The c.455T>C variant in the glucokinase gene, GCK, causes an amino acid change of phenylalanine to serine at codon 152 (p.(Phe152Ser)) of NM_000162.5. GCK is defined by the ClinGen MDEP as a gene that has a low rate of benign missense variation and has pathogenic missense variants as a common mechanism of disease (PP2). This variant is predicted to be deleterious by computational evidence, with a REVEL score of 0.981, which is greater than the MDEP VCEP threshold of 0.70 (PP3). This variant is absent from gnomAD v2.1.1 (PM2_Supporting). This variant was identified in an individual with a clinical history highly specific for GCK-hyperglycemia (FBG 5.5-8 mmol/L and HbA1c 5.6 - 7.6% and negative antibody) (PP4_Moderate; PMID: 21978167). This variant segregated with diabetes/hyperglycemia, with four informative meioses in two families (PP1_Strong; PMID: 21978167, internal lab contributors]).
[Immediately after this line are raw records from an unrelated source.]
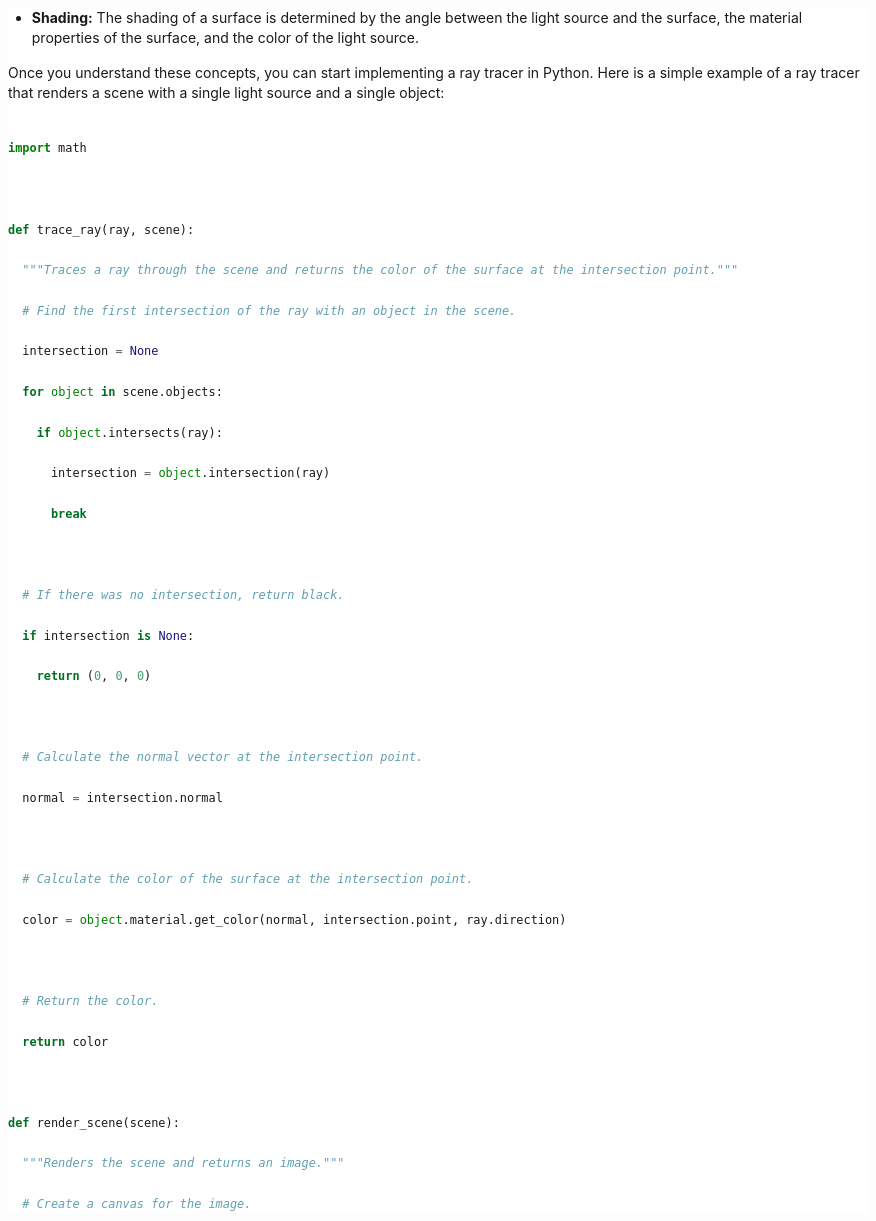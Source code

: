 * **Shading:** The shading of a surface is determined by the angle between the light source and the surface, the material properties of the surface, and the color of the light source.



Once you understand these concepts, you can start implementing a ray tracer in Python. Here is a simple example of a ray tracer that renders a scene with a single light source and a single object:



```python

import math



def trace_ray(ray, scene):

  """Traces a ray through the scene and returns the color of the surface at the intersection point."""

  # Find the first intersection of the ray with an object in the scene.

  intersection = None

  for object in scene.objects:

    if object.intersects(ray):

      intersection = object.intersection(ray)

      break



  # If there was no intersection, return black.

  if intersection is None:

    return (0, 0, 0)



  # Calculate the normal vector at the intersection point.

  normal = intersection.normal



  # Calculate the color of the surface at the intersection point.

  color = object.material.get_color(normal, intersection.point, ray.direction)



  # Return the color.

  return color



def render_scene(scene):

  """Renders the scene and returns an image."""

  # Create a canvas for the image.
```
Another missense variant, c.454T>C p.(Phe152Leu)​ has been interpreted as pathogenic by the ClinGen MDEP, and p.(Phe152Ser)​ has an equal or greater Grantham distance (PM5). In summary, c.455T>C meets the criteria to be classified as a variant of pathogenic for monogenic diabetes. ACMG/AMP criteria applied, as specified by the ClinGen MDEP (specification version 1.3.0, approved 8/11/2023): PM2_Supporting, PP3, PP2, PM5, PP4_Moderate, PP1_Strong.

Met criteria codes

• PM5: Another missense variant, c.454T>C p.(Phe152Leu)​ has been interpreted as pathogenic by the ClinGen MDEP, and p.(Phe152Ser)​ has an equal or greater Grantham distance (PM5).
• PP1_Strong: This variant segregated with diabetes/hyperglycemia, with four informative meioses in two families with MODY (PP1_Strong; PMID: 21978167, internal lab contributors]).
• PM2_Supporting: This variant is absent from gnomAD v2.1.1 (PM2_Supporting).
• PP3: This variant is predicted to be deleterious by computational evidence, with a REVEL score of 0.981, which is greater than the MDEP VCEP threshold of 0.70 (PP3).
• PP2: GCK is defined by the ClinGen MDEP as a gene that has a low rate of benign missense variation and has pathogenic missense variants as a common mechanism of disease (PP2).
• PP4_Moderate: This variant was identified in an individual with a clinical history highly specific for GCK-hyperglycemia (FBG 5.5-8 mmol/L and HbA1c 5.6 - 7.6% and negative antibody) (PP4_Moderate; PMID: 21978167).